• [What to work on]:
Retype the listing exactly. Leave out the images.
[Given records]
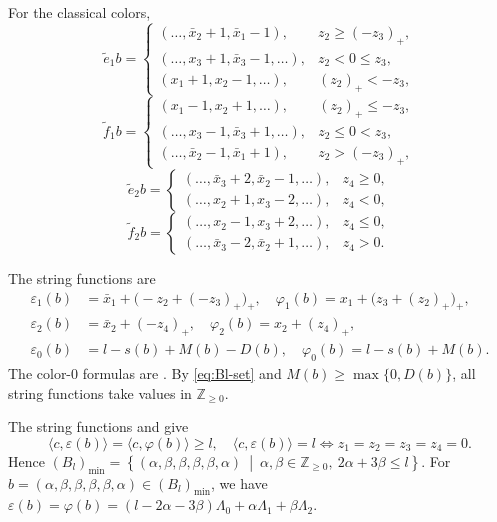 \documentclass[11pt,reqno]{amsart}
\newcommand{\Zge}{\mathbb Z_{\ge 0}}
\numberwithin{table}{section}
\numberwithin{equation}{section}
\theoremstyle{plain}
\theoremstyle{definition}
\begin{document}
For the classical colors,
\begin{equation}\label{eq:e1}
	\widetilde e_1b
	=
	\begin{cases}
		(\ldots,\bar x_2+1,\bar x_1-1),
		&z_2\ge(-z_3)_+,\\
		(\ldots,x_3+1,\bar x_3-1,\ldots),
		&z_2<0\le z_3,\\
		(x_1+1,x_2-1,\ldots),
		&(z_2)_+<-z_3,
	\end{cases}
\end{equation}
\begin{equation}\label{eq:f1}
	\widetilde f_1b
	=
	\begin{cases}
		(x_1-1,x_2+1,\ldots),
		&(z_2)_+\le-z_3,\\
		(\ldots,x_3-1,\bar x_3+1,\ldots),
		&z_2\le0<z_3,\\
		(\ldots,\bar x_2-1,\bar x_1+1),
		&z_2>(-z_3)_+,
	\end{cases}
\end{equation}
\begin{equation}\label{eq:e2}
	\widetilde e_2b
	=
	\begin{cases}
		(\ldots,\bar x_3+2,\bar x_2-1,\ldots),
		&z_4\ge0,\\
		(\ldots,x_2+1,x_3-2,\ldots),
		&z_4<0,
	\end{cases}
\end{equation}
\begin{equation}\label{eq:f2}
	\widetilde f_2b
	=
	\begin{cases}
		(\ldots,x_2-1,x_3+2,\ldots),
		&z_4\le0,\\
		(\ldots,\bar x_3-2,\bar x_2+1,\ldots),
		&z_4>0.
	\end{cases}
\end{equation}

The string functions are
\begin{align}
	\varepsilon_1(b)
	&=
	\bar x_1+\bigl(-z_2+(-z_3)_+\bigr)_+,
	\quad
	\varphi_1(b)
	=
	x_1+\bigl(z_3+(z_2)_+\bigr)_+,
	\label{eq:epsphi1}\\
	\varepsilon_2(b)
	&=
	\bar x_2+(-z_4)_+,
	\quad
	\varphi_2(b)
	=
	x_2+(z_4)_+,
	\label{eq:epsphi2}\\
	\varepsilon_0(b)
	&=
	l-s(b)+M(b)-D(b),
	\quad
	\varphi_0(b)
	=
	l-s(b)+M(b).
	\label{eq:epsphi0}
\end{align}
The color-\(0\) formulas are
\cite[Proposition~4.4]{KMOY}.
By \eqref{eq:Bl-set} and \(M(b)\ge\max\{0,D(b)\}\),
all string functions take values in \(\Zge\).

The string functions and \cite[Lemma~7.1]{KMOY} give
\[
\langle c,\varepsilon(b)\rangle
=
\langle c,\varphi(b)\rangle
\ge l,
\quad
\langle c,\varepsilon(b)\rangle=l
\iff
z_1=z_2=z_3=z_4=0.
\]
Hence $(B_l)_{\min}
=
\left\{
(\alpha,\beta,\beta,\beta,\beta,\alpha)
\ \middle|\
\alpha,\beta\in\Zge,\ 
2\alpha+3\beta\le l
\right\}$.
For
\(b=(\alpha,\beta,\beta,\beta,\beta,\alpha)\in(B_l)_{\min}\), we have $\varepsilon(b)
=
\varphi(b)
=
(l-2\alpha-3\beta)\Lambda_0
+\alpha\Lambda_1+\beta\Lambda_2$.
\end{document}
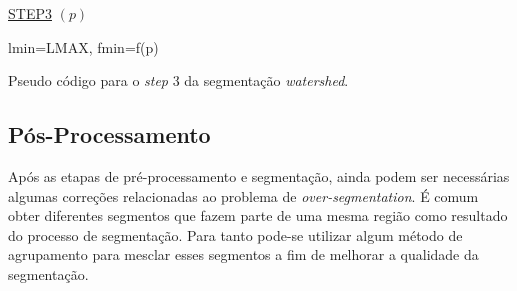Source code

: \begin{algorithm}[H]
\SetAlgoLined


    \underline{STEP3} $(p)$\;
		
		lmin=LMAX, fmin=f(p)\\
    
    
 
 
\caption{Pseudo código para o \textit{step} 3 da segmentação \textit{watershed}.\cite{ruparelia2012implementation}}
\end{algorithm}




\subsection{Pós-Processamento}
Após as etapas de pré-processamento e segmentação, ainda podem ser necessárias algumas correções relacionadas ao problema de \textit{over-segmentation}. É comum obter diferentes segmentos que fazem parte de uma mesma região como resultado do processo de segmentação. Para tanto pode-se utilizar algum método de  agrupamento para mesclar esses segmentos a fim de melhorar a qualidade da segmentação.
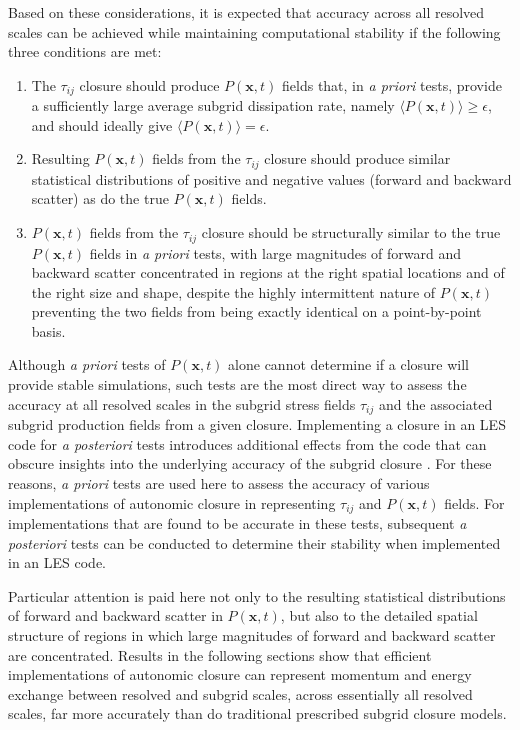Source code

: Based on these considerations, it is expected that accuracy across all resolved scales can be achieved while maintaining computational stability if the following three conditions are met:
%
\begin{enumerate} 
	\item {The  $\tau_{ij}$  closure should produce  $P(\mathbf{x},t)$  fields that, in \textit{a priori} tests, provide a sufficiently large average subgrid dissipation rate, namely $\langle P(\mathbf{x},t)\rangle \geq \epsilon$, and should ideally give  $\langle P(\mathbf{x},t)\rangle = \epsilon$.}
	\item {Resulting  $P(\mathbf{x},t)$  fields from the   $\tau_{ij}$   closure should produce similar statistical distributions of positive and negative values (forward and backward scatter) as do the true $P(\mathbf{x},t)$  fields.}
	\item {$P(\mathbf{x},t)$  fields from the  $\tau_{ij}$  closure should be structurally similar to the true  $P(\mathbf{x},t)$  fields in   \textit{a priori}   tests, with large magnitudes of forward and backward scatter concentrated in regions at the right spatial locations and of the right size and shape, despite the highly intermittent nature of  $P(\mathbf{x},t)$  preventing the two fields from being exactly identical on a point-by-point basis.}
\end{enumerate}
%
%
Although   \textit{a priori}   tests of  $P(\mathbf{x},t)$  alone cannot determine if a closure will provide stable simulations, such tests are the most direct way to assess the accuracy at all resolved scales in the subgrid stress fields  $\tau_{ij}$   and the associated subgrid production fields   from a given closure. Implementing a closure in an LES code for \textit{a posteriori} tests introduces additional effects from the code that can obscure insights into the underlying accuracy of the subgrid closure \cite{meneveau2000scale}. For these reasons,   \textit{a priori}   tests are used here to assess the accuracy of various implementations of autonomic closure in representing   $\tau_{ij}$   and   $P(\mathbf{x},t)$  fields. For implementations that are found to be accurate in these tests, subsequent   \textit{a posteriori}   tests can be conducted to determine their stability when implemented in an LES code.

Particular attention is paid here not only to the resulting statistical distributions of forward and backward scatter in   $P(\mathbf{x},t)$,   but also to the detailed spatial structure of regions in which large magnitudes of forward and backward scatter are concentrated. Results in the following sections show that efficient implementations of autonomic closure can represent momentum and energy exchange between resolved and subgrid scales, across essentially all resolved scales, far more accurately than do traditional prescribed subgrid closure models. 


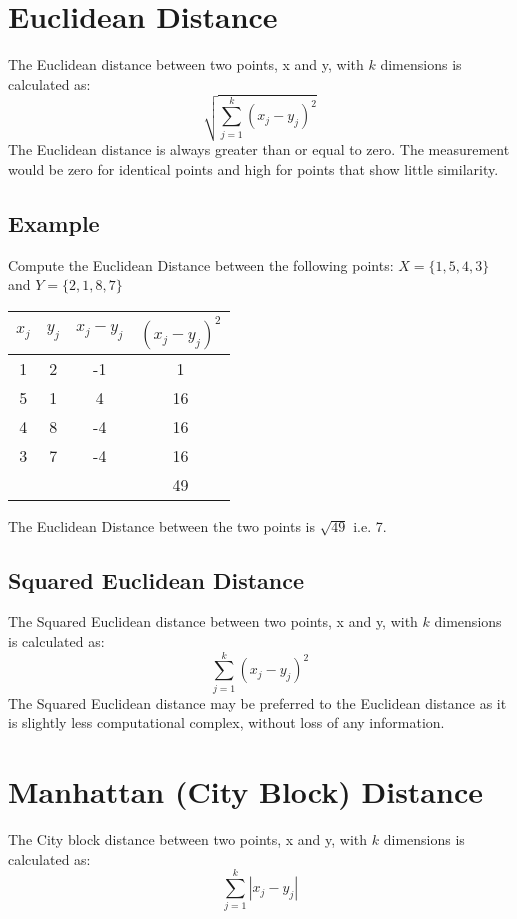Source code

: \section{Euclidean Distance}
The Euclidean distance between two points, x and y, with $k$ dimensions is calculated as:
\[ \sqrt{ \sum^{k}_{j=1} ( x_j - y_j)^2 } \]
The Euclidean distance is always greater than or equal to zero. The measurement would be zero for identical points and high for points that show little similarity.
\subsection{Example}
Compute the Euclidean Distance between the following points:
$X = \{1,5,4,3\}$ and $Y = \{2,1,8,7\}$

\begin{center}
\begin{tabular}{|c|c|c|c|}
  \hline
$x_j$	&	$y_j$	&   $x_j - y_j$	&	$(x_j - y_j)^2$	\\ \hline
1	&	2	&	-1	&	1	\\
5	&	1	&	4	&	16	\\
4	&	8	&	-4	&	16	\\
3	&	7	&	-4	&	16	\\ \hline
	&		&		&	49	\\ \hline
\end{tabular}
\end{center}
The Euclidean Distance between the two points is $\sqrt{49}$ i.e. 7.
\subsection{Squared Euclidean Distance}
The Squared Euclidean distance between two points, x and y, with $k$ dimensions is calculated as:
\[ \sum^{k}_{j=1} ( x_j - y_j)^2  \]
The Squared Euclidean distance may be preferred to the Euclidean distance as it is slightly less computational complex, without loss of any information.
\newpage
\section{Manhattan (City Block) Distance}
The City block distance between two points, x and y, with $k$ dimensions is calculated as:
\[ \sum^{k}_{j=1} | x_j - y_j |  \]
[/Given records]
• [Answer to this exercise]:
 \documentclass[11pt,reqno]{amsart}
\newcommand{\Zge}{\mathbb Z_{\ge 0}}
\numberwithin{table}{section}
\numberwithin{equation}{section}
\theoremstyle{plain}
\theoremstyle{definition}
\begin{document}
For the classical colors,
\begin{equation}\label{eq:e1}
	\widetilde e_1b
	=
	\begin{cases}
		(\ldots,\bar x_2+1,\bar x_1-1),
		&z_2\ge(-z_3)_+,\\
		(\ldots,x_3+1,\bar x_3-1,\ldots),
		&z_2<0\le z_3,\\
		(x_1+1,x_2-1,\ldots),
		&(z_2)_+<-z_3,
	\end{cases}
\end{equation}
\begin{equation}\label{eq:f1}
	\widetilde f_1b
	=
	\begin{cases}
		(x_1-1,x_2+1,\ldots),
		&(z_2)_+\le-z_3,\\
		(\ldots,x_3-1,\bar x_3+1,\ldots),
		&z_2\le0<z_3,\\
		(\ldots,\bar x_2-1,\bar x_1+1),
		&z_2>(-z_3)_+,
	\end{cases}
\end{equation}
\begin{equation}\label{eq:e2}
	\widetilde e_2b
	=
	\begin{cases}
		(\ldots,\bar x_3+2,\bar x_2-1,\ldots),
		&z_4\ge0,\\
		(\ldots,x_2+1,x_3-2,\ldots),
		&z_4<0,
	\end{cases}
\end{equation}
\begin{equation}\label{eq:f2}
	\widetilde f_2b
	=
	\begin{cases}
		(\ldots,x_2-1,x_3+2,\ldots),
		&z_4\le0,\\
		(\ldots,\bar x_3-2,\bar x_2+1,\ldots),
		&z_4>0.
	\end{cases}
\end{equation}

The string functions are
\begin{align}
	\varepsilon_1(b)
	&=
	\bar x_1+\bigl(-z_2+(-z_3)_+\bigr)_+,
	\quad
	\varphi_1(b)
	=
	x_1+\bigl(z_3+(z_2)_+\bigr)_+,
	\label{eq:epsphi1}\\
	\varepsilon_2(b)
	&=
	\bar x_2+(-z_4)_+,
	\quad
	\varphi_2(b)
	=
	x_2+(z_4)_+,
	\label{eq:epsphi2}\\
	\varepsilon_0(b)
	&=
	l-s(b)+M(b)-D(b),
	\quad
	\varphi_0(b)
	=
	l-s(b)+M(b).
	\label{eq:epsphi0}
\end{align}
The color-\(0\) formulas are
\cite[Proposition~4.4]{KMOY}.
By \eqref{eq:Bl-set} and \(M(b)\ge\max\{0,D(b)\}\),
all string functions take values in \(\Zge\).

The string functions and \cite[Lemma~7.1]{KMOY} give
\[
\langle c,\varepsilon(b)\rangle
=
\langle c,\varphi(b)\rangle
\ge l,
\quad
\langle c,\varepsilon(b)\rangle=l
\iff
z_1=z_2=z_3=z_4=0.
\]
Hence $(B_l)_{\min}
=
\left\{
(\alpha,\beta,\beta,\beta,\beta,\alpha)
\ \middle|\
\alpha,\beta\in\Zge,\ 
2\alpha+3\beta\le l
\right\}$.
For
\(b=(\alpha,\beta,\beta,\beta,\beta,\alpha)\in(B_l)_{\min}\), we have $\varepsilon(b)
=
\varphi(b)
=
(l-2\alpha-3\beta)\Lambda_0
+\alpha\Lambda_1+\beta\Lambda_2$.
\end{document}
Source code

: \begin{algorithm}[H]
\SetAlgoLined


    \underline{STEP3} $(p)$\;
		
		lmin=LMAX, fmin=f(p)\\
    
    
 
 
\caption{Pseudo código para o \textit{step} 3 da segmentação \textit{watershed}.\cite{ruparelia2012implementation}}
\end{algorithm}




\subsection{Pós-Processamento}
Após as etapas de pré-processamento e segmentação, ainda podem ser necessárias algumas correções relacionadas ao problema de \textit{over-segmentation}. É comum obter diferentes segmentos que fazem parte de uma mesma região como resultado do processo de segmentação. Para tanto pode-se utilizar algum método de  agrupamento para mesclar esses segmentos a fim de melhorar a qualidade da segmentação.
Source code

: Based on these considerations, it is expected that accuracy across all resolved scales can be achieved while maintaining computational stability if the following three conditions are met:
%
\begin{enumerate} 
	\item {The  $\tau_{ij}$  closure should produce  $P(\mathbf{x},t)$  fields that, in \textit{a priori} tests, provide a sufficiently large average subgrid dissipation rate, namely $\langle P(\mathbf{x},t)\rangle \geq \epsilon$, and should ideally give  $\langle P(\mathbf{x},t)\rangle = \epsilon$.}
	\item {Resulting  $P(\mathbf{x},t)$  fields from the   $\tau_{ij}$   closure should produce similar statistical distributions of positive and negative values (forward and backward scatter) as do the true $P(\mathbf{x},t)$  fields.}
	\item {$P(\mathbf{x},t)$  fields from the  $\tau_{ij}$  closure should be structurally similar to the true  $P(\mathbf{x},t)$  fields in   \textit{a priori}   tests, with large magnitudes of forward and backward scatter concentrated in regions at the right spatial locations and of the right size and shape, despite the highly intermittent nature of  $P(\mathbf{x},t)$  preventing the two fields from being exactly identical on a point-by-point basis.}
\end{enumerate}
%
%
Although   \textit{a priori}   tests of  $P(\mathbf{x},t)$  alone cannot determine if a closure will provide stable simulations, such tests are the most direct way to assess the accuracy at all resolved scales in the subgrid stress fields  $\tau_{ij}$   and the associated subgrid production fields   from a given closure. Implementing a closure in an LES code for \textit{a posteriori} tests introduces additional effects from the code that can obscure insights into the underlying accuracy of the subgrid closure \cite{meneveau2000scale}. For these reasons,   \textit{a priori}   tests are used here to assess the accuracy of various implementations of autonomic closure in representing   $\tau_{ij}$   and   $P(\mathbf{x},t)$  fields. For implementations that are found to be accurate in these tests, subsequent   \textit{a posteriori}   tests can be conducted to determine their stability when implemented in an LES code.

Particular attention is paid here not only to the resulting statistical distributions of forward and backward scatter in   $P(\mathbf{x},t)$,   but also to the detailed spatial structure of regions in which large magnitudes of forward and backward scatter are concentrated. Results in the following sections show that efficient implementations of autonomic closure can represent momentum and energy exchange between resolved and subgrid scales, across essentially all resolved scales, far more accurately than do traditional prescribed subgrid closure models. 


Source code

: \section{Euclidean Distance}
The Euclidean distance between two points, x and y, with $k$ dimensions is calculated as:
\[ \sqrt{ \sum^{k}_{j=1} ( x_j - y_j)^2 } \]
The Euclidean distance is always greater than or equal to zero. The measurement would be zero for identical points and high for points that show little similarity.
\subsection{Example}
Compute the Euclidean Distance between the following points:
$X = \{1,5,4,3\}$ and $Y = \{2,1,8,7\}$

\begin{center}
\begin{tabular}{|c|c|c|c|}
  \hline
$x_j$	&	$y_j$	&   $x_j - y_j$	&	$(x_j - y_j)^2$	\\ \hline
1	&	2	&	-1	&	1	\\
5	&	1	&	4	&	16	\\
4	&	8	&	-4	&	16	\\
3	&	7	&	-4	&	16	\\ \hline
	&		&		&	49	\\ \hline
\end{tabular}
\end{center}
The Euclidean Distance between the two points is $\sqrt{49}$ i.e. 7.
\subsection{Squared Euclidean Distance}
The Squared Euclidean distance between two points, x and y, with $k$ dimensions is calculated as:
\[ \sum^{k}_{j=1} ( x_j - y_j)^2  \]
The Squared Euclidean distance may be preferred to the Euclidean distance as it is slightly less computational complex, without loss of any information.
\newpage
\section{Manhattan (City Block) Distance}
The City block distance between two points, x and y, with $k$ dimensions is calculated as:
\[ \sum^{k}_{j=1} | x_j - y_j |  \]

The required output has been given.